WebRelay has been architected with a focus on secure, efficient communication between the CLI and the WebRelay service. The foundation of this architecture is its unique approach to establishing and maintaining secure TCP tunnels.

Here's a breakdown:

  1. Secure Initial Connection: At the outset, WebRelay sets up a connection via HTTPS using a secure token that identifies a user. The Https protocol was chosen for its ubiquity and inherent security. The HTTPS protocol offers an encrypted layer, mitigating risks associated with data interception or eavesdropping.

  2. Cryptographic Handshake: Once the HTTPS connection is achieved, a cryptographic handshake is initiated. This process is fundamental in verifying the identities of the communicating entities. Beyond authentication, the handshake determines encryption protocols and standards for the subsequent exchange.

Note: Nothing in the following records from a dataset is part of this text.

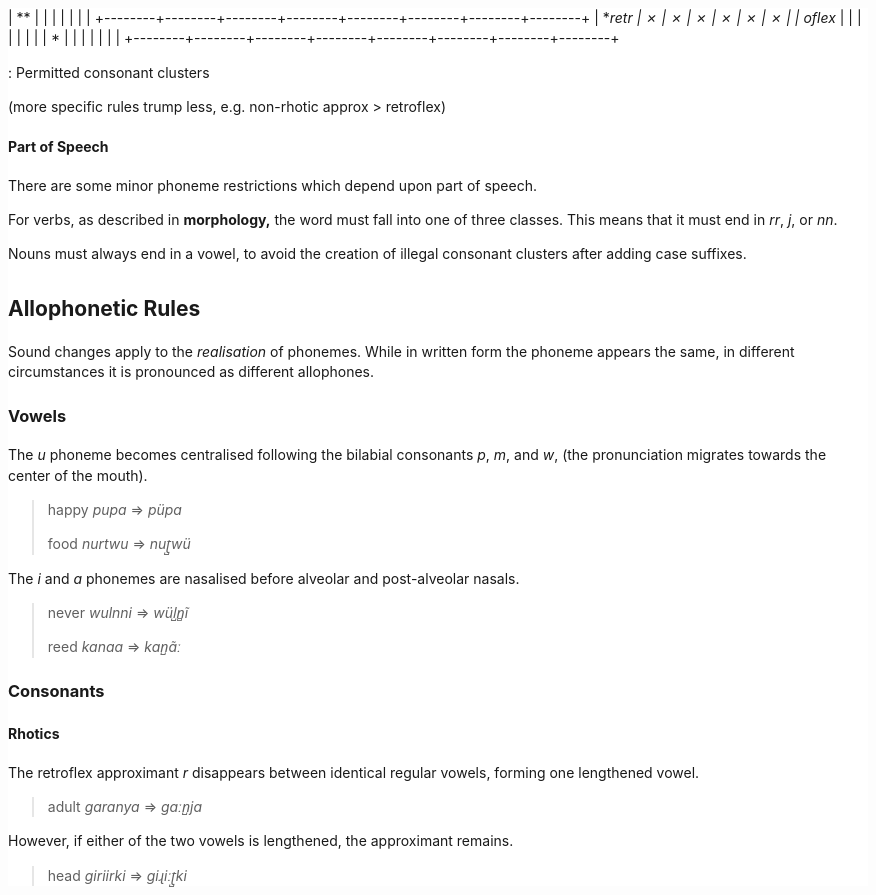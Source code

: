 | ** | | | | | | |
+--------+--------+--------+--------+--------+--------+--------+--------+
| \*_retr | ✗ | ✗ | ✗ | ✗ | ✗ | ✗ |
| oflex_ | | | | | | |
| \* | | | | | | |
+--------+--------+--------+--------+--------+--------+--------+--------+

: Permitted consonant clusters

(more specific rules trump less, e.g. non-rhotic approx &gt; retroflex)

#### Part of Speech

There are some minor phoneme restrictions which depend upon part of speech.

For verbs, as described in **morphology,** the word must fall into one of three classes. This means that it must end in _rr_, _j_, or _nn_.

Nouns must always end in a vowel, to avoid the creation of illegal consonant clusters after adding case suffixes.

## Allophonetic Rules

Sound changes apply to the _realisation_ of phonemes. While in written form the phoneme appears the same, in different circumstances it is pronounced as different allophones.

### Vowels

The _u_ phoneme becomes centralised following the bilabial consonants _p_, _m_, and _w_, (the pronunciation migrates towards the center of the mouth).

> happy _pupa_ ⇒ _püpa_
>
> food _nurtwu_ ⇒ _nuʈ̺wü_

The _i_ and _a_ phonemes are nasalised before alveolar and post-alveolar nasals.

> never _wulnni_ ⇒ _wül̺n̻ĩ_
>
> reed _kanaa_ ⇒ _kan̺ãː_

### Consonants

#### Rhotics

The retroflex approximant _r_ disappears between identical regular vowels, forming one lengthened vowel.

> adult _garanya_ ⇒ _gaːn̺ja_

However, if either of the two vowels is lengthened, the approximant remains.

> head _giriirki_ ⇒ _giɻiːʈ̺ki_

  3. Raw Connection Control: Post-handshake, WebRelay transitions to control the raw connection. By operating at this level, WebRelay bypasses some of the vulnerabilities associated with higher-level protocols, offering a more direct and secure channel for data exchange.

  4. Multiplexing: To optimize data flow, WebRelay employs a multiplexing mechanism. Multiplexing allows multiple data streams to be combined and transmitted over a singular connection. This approach allows for efficient data transfer, reducing the overhead associated with establishing multiple connections. Moreover, by keeping these streams within a single secure connection, encryption consistency and performance are maintained.

Key Attributes:

  • Authentication: Through the cryptographic handshake, WebRelay verifies the authenticity of both client and server, ensuring trusted communication.

  • End-to-End Encryption: From the initial HTTPS to the underlying raw connection, the entire communication process is encrypted, ensuring data privacy and security.

  • Efficiency: By employing multiplexing, WebRelay ensures optimal data transfer rates, making the most of the available bandwidth and reducing latency.